**Task details:**
Copy each line of the data that has "variables" in it.
▬▬▬
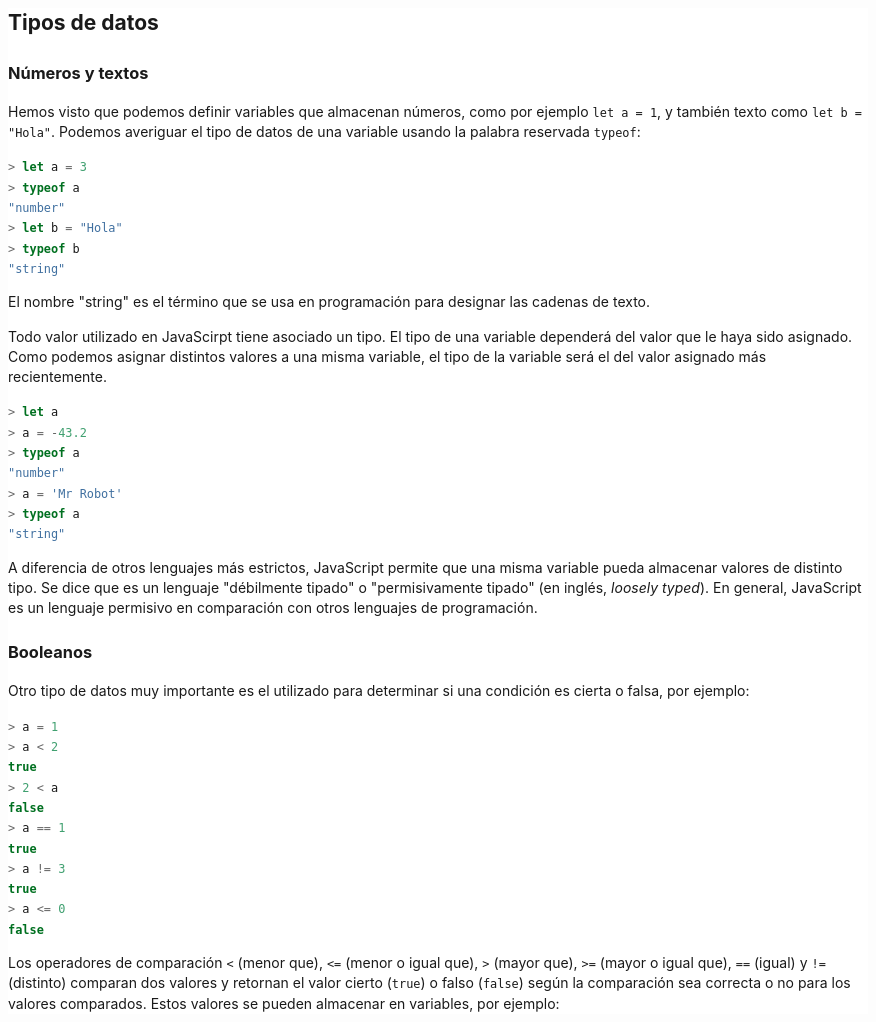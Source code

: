## Tipos de datos
### Números y textos
Hemos visto que podemos definir variables que almacenan números, como por ejemplo `let a = 1`, y también texto como `let b = "Hola"`. Podemos averiguar el tipo de datos de una variable usando la palabra reservada `typeof`:

```javascript
> let a = 3
> typeof a
"number"
> let b = "Hola"
> typeof b
"string"
```

El nombre "string" es el término que se usa en programación para designar las cadenas de texto.

Todo valor utilizado en JavaScirpt tiene asociado un tipo. El tipo de una variable dependerá del valor que le haya sido asignado. Como podemos asignar distintos valores a una misma variable, el tipo de la variable será el del valor asignado más recientemente.

```javascript
> let a
> a = -43.2
> typeof a
"number"
> a = 'Mr Robot'
> typeof a
"string"
```

A diferencia de otros lenguajes más estrictos, JavaScript permite que una misma variable pueda almacenar valores de distinto tipo. Se dice que es un lenguaje "débilmente tipado" o "permisivamente tipado" (en inglés, _loosely typed_). En general, JavaScript es un lenguaje permisivo en comparación con otros lenguajes de programación.

### Booleanos
Otro tipo de datos muy importante es el utilizado para determinar si una condición es cierta o falsa, por ejemplo:

```javascript
> a = 1
> a < 2
true
> 2 < a
false
> a == 1
true
> a != 3
true
> a <= 0
false
```
Los operadores de comparación `<` (menor que), `<=` (menor o igual que), `>` (mayor que), `>=` (mayor o igual que), `==` (igual) y `!=` (distinto) comparan dos valores y retornan el valor cierto (`true`) o falso (`false`) según la comparación sea correcta o no para los valores comparados. Estos valores se pueden almacenar en variables, por ejemplo:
▬▬▬
**Output below:**
Hemos visto que podemos definir variables que almacenan números, como por ejemplo `let a = 1`, y también texto como `let b = "Hola"`. Podemos averiguar el tipo de datos de una variable usando la palabra reservada `typeof`:
Los operadores de comparación `<` (menor que), `<=` (menor o igual que), `>` (mayor que), `>=` (mayor o igual que), `==` (igual) y `!=` (distinto) comparan dos valores y retornan el valor cierto (`true`) o falso (`false`) según la comparación sea correcta o no para los valores comparados. Estos valores se pueden almacenar en variables, por ejemplo:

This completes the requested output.